┌────────

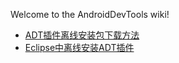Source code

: Welcome to the AndroidDevTools wiki!

* [ADT插件离线安装包下载方法](https://github.com/inferjay/AndroidDevTools/wiki/ADT插件离线安装包下载方法)
* [Eclipse中离线安装ADT插件](https://github.com/inferjay/AndroidDevTools/wiki/Eclipse中离线安装ADT插件)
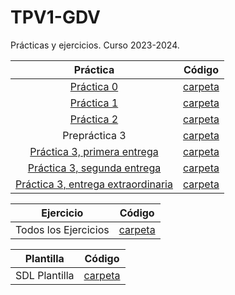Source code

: # TPV1-GDV
Prácticas y ejercicios. Curso 2023-2024.

| Práctica | Código |
|:--:|:--:|
[Práctica 0](TPV1_labo/Practica0/extra/ejercicioLab1.pdf)|[carpeta](TPV1_labo/Practica0)|
[Práctica 1](TPV1_labo/Practica1_Invasores_del_espacio/enunciado/enunPract1.pdf)|[carpeta](TPV1_labo/Practica1_Invasores_del_espacio/SpaceInvaders)|
[Práctica 2](TPV1_labo/Practica2_que_cojones_es_esto/enunciado/enunPract2.pdf)|[carpeta](TPV1_labo/Practica2_que_cojones_es_esto/sdl_plantilla)|
Prepráctica 3|[carpeta](TPV1_labo/Prepractica_3octubre/Project1/3O_tpv1_ines_nieves)|
[Práctica 3, primera entrega](TPV1_labo/Practica3_te_la_meto_del_reves/enunciado/enunPract3.pdf)|[carpeta](TPV1_labo/Practica3_te_la_meto_del_reves/sdl_plantilla)|
[Práctica 3, segunda entrega](TPV1_labo/VERSION_DEFINITIVA_FULL_HD_GOLD_EDITION/enunciado/enunPract3.pdf)|[carpeta](TPV1_labo/VERSION_DEFINITIVA_FULL_HD_GOLD_EDITION/sdl_plantilla)|
[Práctica 3, entrega extraordinaria](TPV1_labo/VERSION_DEFINITIVA_FULL_HD_GOLD_EDITION/enunciado/enunPract3.pdf)|[carpeta](TPV1_labo/TPV1_PRACTICA_3_NIEVES)|

| Ejercicio | Código |
|:--:|:--:|
Todos los Ejercicios|[carpeta](TPV1_labo/ejercicios)|

| Plantilla | Código |
|:--:|:--:|
SDL Plantilla|[carpeta](TPV1_labo/SDL_Plantilla)|
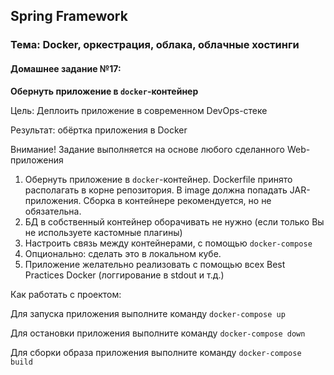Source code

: ## Spring Framework
### Тема: Docker, оркестрация, облака, облачные хостинги  
#### Домашнее задание №17:
**Обернуть приложение в `docker`-контейнер**

Цель: Деплоить приложение в современном DevOps-стеке

Результат: обёртка приложения в Docker

Внимание! Задание выполняется на основе любого сделанного Web-приложения

1. Обернуть приложение в `docker`-контейнер. Dockerfile принято располагать в корне репозитория. В image должна попадать JAR-приложения. Сборка в контейнере рекомендуется, но не обязательна.
2. БД в собственный контейнер оборачивать не нужно (если только Вы не используете кастомные плагины)
3. Настроить связь между контейнерами, с помощью `docker-compose`
4. Опционально: сделать это в локальном кубе.
5. Приложение желательно реализовать с помощью всех Best Practices Docker (логгирование в stdout и т.д.)

Как работать с проектом:

Для запуска приложения выполните команду `docker-compose up`

Для остановки приложения выполните команду `docker-compose down`

Для сборки образа приложения выполните команду `docker-compose build`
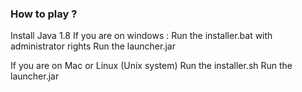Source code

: ### How to play ?

Install Java 1.8
If you are on windows : 
Run the installer.bat with administrator rights 
Run the launcher.jar

If you are on Mac or Linux (Unix system)
Run the installer.sh
Run the launcher.jar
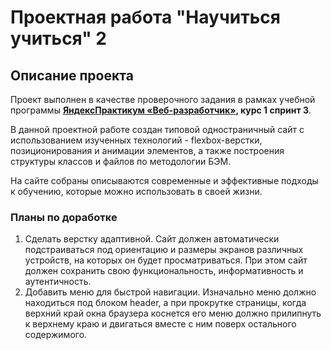 # Проектная работа "Научиться учиться" 2
## Описание проекта
Проект выполнен в качестве проверочного задания в рамках учебной программы **[ЯндексПрактикум «Веб-разработчик»](https://practicum.yandex.ru/web/), курс 1 спринт 3**.

В данной проектной работе создан типовой одностраничный сайт с использованием изученных технологий - flexbox-верстки, позиционирования и анимации элементов, а также построения структуры классов и файлов по методологии БЭМ.

На сайте собраны описываются современные и эффективные подходы к обучению, которые можно использовать в своей жизни.

### Планы по доработке
1. Сделать верстку адаптивной. Сайт должен автоматически подстраиваться под ориентацию и размеры экранов различных устройств, на которых он будет просматриваться. При этом сайт должен сохранить свою функциональность, информативность и аутентичность.
2. Добавить меню для быстрой навигации. Изначально меню должно находиться под блоком header, а при прокрутке страницы, когда верхний край окна браузера коснется его меню должно прилипнуть к верхнему краю и двигаться вместе с ним поверх остального содержимого.

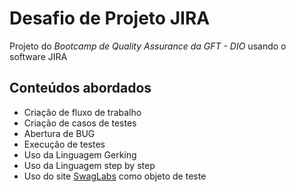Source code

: # Desafio de Projeto JIRA 
Projeto do *Bootcamp de Quality Assurance da GFT - DIO* usando o software JIRA

## Conteúdos abordados
- Criação de fluxo de trabalho
- Criação de casos de testes
- Abertura de BUG
- Execução de testes
- Uso da Linguagem Gerking
- Uso da Linguagem step by step
- Uso do site [SwagLabs](https://www.saucedemo.com/) como objeto de teste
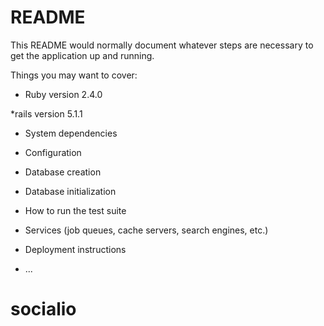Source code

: # README

This README would normally document whatever steps are necessary to get the
application up and running.

Things you may want to cover:

* Ruby version 2.4.0

*rails version 5.1.1 

* System dependencies

* Configuration

* Database creation

* Database initialization

* How to run the test suite

* Services (job queues, cache servers, search engines, etc.)

* Deployment instructions

* ...
# socialio
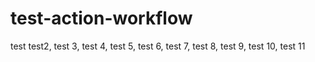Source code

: # test-action-workflow
test test2, test 3, test 4, test 5, test 6, test 7, test 8, test 9, test 10, test 11
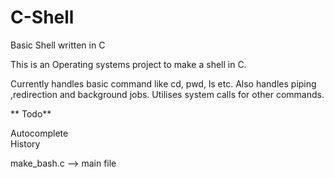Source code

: # C-Shell
Basic Shell written in C

This is an Operating systems project to make a shell in C.

Currently handles basic command like cd, pwd, ls etc. Also handles piping ,redirection and background jobs. 
Utilises system calls for other commands.

** Todo**   

Autocomplete  
History

make_bash.c --> main file


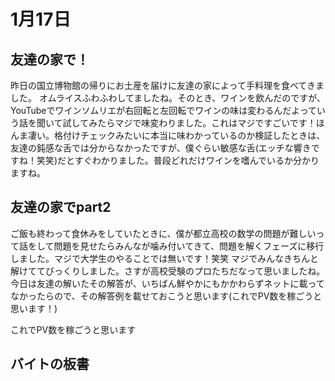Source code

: # 1月17日

## 友達の家で！
昨日の国立博物館の帰りにお土産を届けに友達の家によって手料理を食べてきました。
オムライスふわふわしてましたね。そのとき、ワインを飲んだのですが、YouTubeでワインソムリエが右回転と左回転でワインの味は変わるんだよっていう話を聞いて試してみたらマジで味変わりました。これはマジですごいです！ほんま凄い。格付けチェックみたいに本当に味わかっているのか検証したときは、友達の鈍感な舌では分からなかったですが、僕ぐらい敏感な舌(エッチな響きですね！笑笑)だとすぐわかりました。普段どれだけワインを嗜んでいるか分かりますね。

## 友達の家でpart2
ご飯も終わって食休みをしていたときに、僕が都立高校の数学の問題が難しいって話をして問題を見せたらみんなが噛み付いてきて、問題を解くフェーズに移行しました。マジで大学生のやることでは無いです！笑笑
マジでみんなきちんと解けててびっくりしました。さすが高校受験のプロたちだなって思いましたね。今日は友達の解いたその解答が、いちばん鮮やかにもかかわらずネットに載ってなかったらので、その解答例を載せておこうと思います(これでPV数を稼ごうと思います！)

これでPV数を稼ごうと思います
## バイトの板書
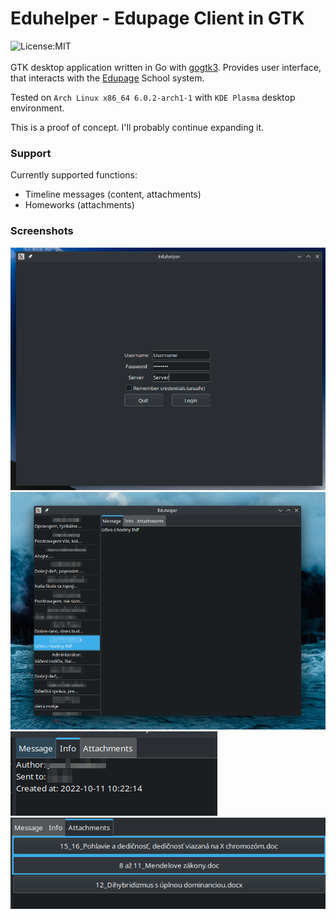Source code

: # Eduhelper - Edupage Client in GTK
![License:MIT](https://img.shields.io/badge/license-MIT-green)<br><br>
GTK desktop application written in Go with [gogtk3](https://github.com/gotk3/gotk3).
Provides user interface, that interacts with the [Edupage](https://www.edupage.org/) School system.<br>

Tested on `Arch Linux x86_64 6.0.2-arch1-1` with `KDE Plasma` desktop environment.

This is a proof of concept. I'll probably continue expanding it.

### Support
Currently supported functions:
- Timeline messages (content, attachments)
- Homeworks (attachments)

### Screenshots

![login screen of eduhelper](screenshots/login_screen.png)
![main screen of eduhelper](screenshots/main_screen.png)
![info tab of message](screenshots/info_tab.png)
![attachments tab of message](screenshots/attachments_tab.png)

└────────

§ **ABOUT THIS TASK**:
The expected output is the full data above, reproduced exactly with no images.

§ **EXERCISE SOLUTION**:
Source code

: Welcome to the AndroidDevTools wiki!

* [ADT插件离线安装包下载方法](https://github.com/inferjay/AndroidDevTools/wiki/ADT插件离线安装包下载方法)
* [Eclipse中离线安装ADT插件](https://github.com/inferjay/AndroidDevTools/wiki/Eclipse中离线安装ADT插件)
Source code

: # TPV1-GDV
Prácticas y ejercicios. Curso 2023-2024.

| Práctica | Código |
|:--:|:--:|
[Práctica 0](TPV1_labo/Practica0/extra/ejercicioLab1.pdf)|[carpeta](TPV1_labo/Practica0)|
[Práctica 1](TPV1_labo/Practica1_Invasores_del_espacio/enunciado/enunPract1.pdf)|[carpeta](TPV1_labo/Practica1_Invasores_del_espacio/SpaceInvaders)|
[Práctica 2](TPV1_labo/Practica2_que_cojones_es_esto/enunciado/enunPract2.pdf)|[carpeta](TPV1_labo/Practica2_que_cojones_es_esto/sdl_plantilla)|
Prepráctica 3|[carpeta](TPV1_labo/Prepractica_3octubre/Project1/3O_tpv1_ines_nieves)|
[Práctica 3, primera entrega](TPV1_labo/Practica3_te_la_meto_del_reves/enunciado/enunPract3.pdf)|[carpeta](TPV1_labo/Practica3_te_la_meto_del_reves/sdl_plantilla)|
[Práctica 3, segunda entrega](TPV1_labo/VERSION_DEFINITIVA_FULL_HD_GOLD_EDITION/enunciado/enunPract3.pdf)|[carpeta](TPV1_labo/VERSION_DEFINITIVA_FULL_HD_GOLD_EDITION/sdl_plantilla)|
[Práctica 3, entrega extraordinaria](TPV1_labo/VERSION_DEFINITIVA_FULL_HD_GOLD_EDITION/enunciado/enunPract3.pdf)|[carpeta](TPV1_labo/TPV1_PRACTICA_3_NIEVES)|

| Ejercicio | Código |
|:--:|:--:|
Todos los Ejercicios|[carpeta](TPV1_labo/ejercicios)|

| Plantilla | Código |
|:--:|:--:|
SDL Plantilla|[carpeta](TPV1_labo/SDL_Plantilla)|
Source code

: ## Spring Framework
### Тема: Docker, оркестрация, облака, облачные хостинги  
#### Домашнее задание №17:
**Обернуть приложение в `docker`-контейнер**

Цель: Деплоить приложение в современном DevOps-стеке

Результат: обёртка приложения в Docker

Внимание! Задание выполняется на основе любого сделанного Web-приложения

1. Обернуть приложение в `docker`-контейнер. Dockerfile принято располагать в корне репозитория. В image должна попадать JAR-приложения. Сборка в контейнере рекомендуется, но не обязательна.
2. БД в собственный контейнер оборачивать не нужно (если только Вы не используете кастомные плагины)
3. Настроить связь между контейнерами, с помощью `docker-compose`
4. Опционально: сделать это в локальном кубе.
5. Приложение желательно реализовать с помощью всех Best Practices Docker (логгирование в stdout и т.д.)

Как работать с проектом:

Для запуска приложения выполните команду `docker-compose up`

Для остановки приложения выполните команду `docker-compose down`

Для сборки образа приложения выполните команду `docker-compose build`
Source code

: ### How to play ?

Install Java 1.8
If you are on windows : 
Run the installer.bat with administrator rights 
Run the launcher.jar

If you are on Mac or Linux (Unix system)
Run the installer.sh
Run the launcher.jar
 # Проектная работа "Научиться учиться" 2
## Описание проекта
Проект выполнен в качестве проверочного задания в рамках учебной программы **[ЯндексПрактикум «Веб-разработчик»](https://practicum.yandex.ru/web/), курс 1 спринт 3**.

В данной проектной работе создан типовой одностраничный сайт с использованием изученных технологий - flexbox-верстки, позиционирования и анимации элементов, а также построения структуры классов и файлов по методологии БЭМ.

На сайте собраны описываются современные и эффективные подходы к обучению, которые можно использовать в своей жизни.

### Планы по доработке
1. Сделать верстку адаптивной. Сайт должен автоматически подстраиваться под ориентацию и размеры экранов различных устройств, на которых он будет просматриваться. При этом сайт должен сохранить свою функциональность, информативность и аутентичность.
2. Добавить меню для быстрой навигации. Изначально меню должно находиться под блоком header, а при прокрутке страницы, когда верхний край окна браузера коснется его меню должно прилипнуть к верхнему краю и двигаться вместе с ним поверх остального содержимого.

Source code

: # Desafio de Projeto JIRA 
Projeto do *Bootcamp de Quality Assurance da GFT - DIO* usando o software JIRA

## Conteúdos abordados
- Criação de fluxo de trabalho
- Criação de casos de testes
- Abertura de BUG
- Execução de testes
- Uso da Linguagem Gerking
- Uso da Linguagem step by step
- Uso do site [SwagLabs](https://www.saucedemo.com/) como objeto de teste
Source code

: # README

This README would normally document whatever steps are necessary to get the
application up and running.

Things you may want to cover:

* Ruby version 2.4.0

*rails version 5.1.1 

* System dependencies

* Configuration

* Database creation

* Database initialization

* How to run the test suite

* Services (job queues, cache servers, search engines, etc.)

* Deployment instructions

* ...
# socialio
Source code

: # test-action-workflow
test test2, test 3, test 4, test 5, test 6, test 7, test 8, test 9, test 10, test 11
Source code

: # C-Shell
Basic Shell written in C

This is an Operating systems project to make a shell in C.

Currently handles basic command like cd, pwd, ls etc. Also handles piping ,redirection and background jobs. 
Utilises system calls for other commands.

** Todo**   

Autocomplete  
History

make_bash.c --> main file


Source code

: # 1月17日

## 友達の家で！
昨日の国立博物館の帰りにお土産を届けに友達の家によって手料理を食べてきました。
オムライスふわふわしてましたね。そのとき、ワインを飲んだのですが、YouTubeでワインソムリエが右回転と左回転でワインの味は変わるんだよっていう話を聞いて試してみたらマジで味変わりました。これはマジですごいです！ほんま凄い。格付けチェックみたいに本当に味わかっているのか検証したときは、友達の鈍感な舌では分からなかったですが、僕ぐらい敏感な舌(エッチな響きですね！笑笑)だとすぐわかりました。普段どれだけワインを嗜んでいるか分かりますね。

## 友達の家でpart2
ご飯も終わって食休みをしていたときに、僕が都立高校の数学の問題が難しいって話をして問題を見せたらみんなが噛み付いてきて、問題を解くフェーズに移行しました。マジで大学生のやることでは無いです！笑笑
マジでみんなきちんと解けててびっくりしました。さすが高校受験のプロたちだなって思いましたね。今日は友達の解いたその解答が、いちばん鮮やかにもかかわらずネットに載ってなかったらので、その解答例を載せておこうと思います(これでPV数を稼ごうと思います！)

これでPV数を稼ごうと思います
## バイトの板書
Source code

: # Eduhelper - Edupage Client in GTK
![License:MIT](https://img.shields.io/badge/license-MIT-green)<br><br>
GTK desktop application written in Go with [gogtk3](https://github.com/gotk3/gotk3).
Provides user interface, that interacts with the [Edupage](https://www.edupage.org/) School system.<br>

Tested on `Arch Linux x86_64 6.0.2-arch1-1` with `KDE Plasma` desktop environment.

This is a proof of concept. I'll probably continue expanding it.

### Support
Currently supported functions:
- Timeline messages (content, attachments)
- Homeworks (attachments)

### Screenshots

![login screen of eduhelper](screenshots/login_screen.png)
![main screen of eduhelper](screenshots/main_screen.png)
![info tab of message](screenshots/info_tab.png)
![attachments tab of message](screenshots/attachments_tab.png)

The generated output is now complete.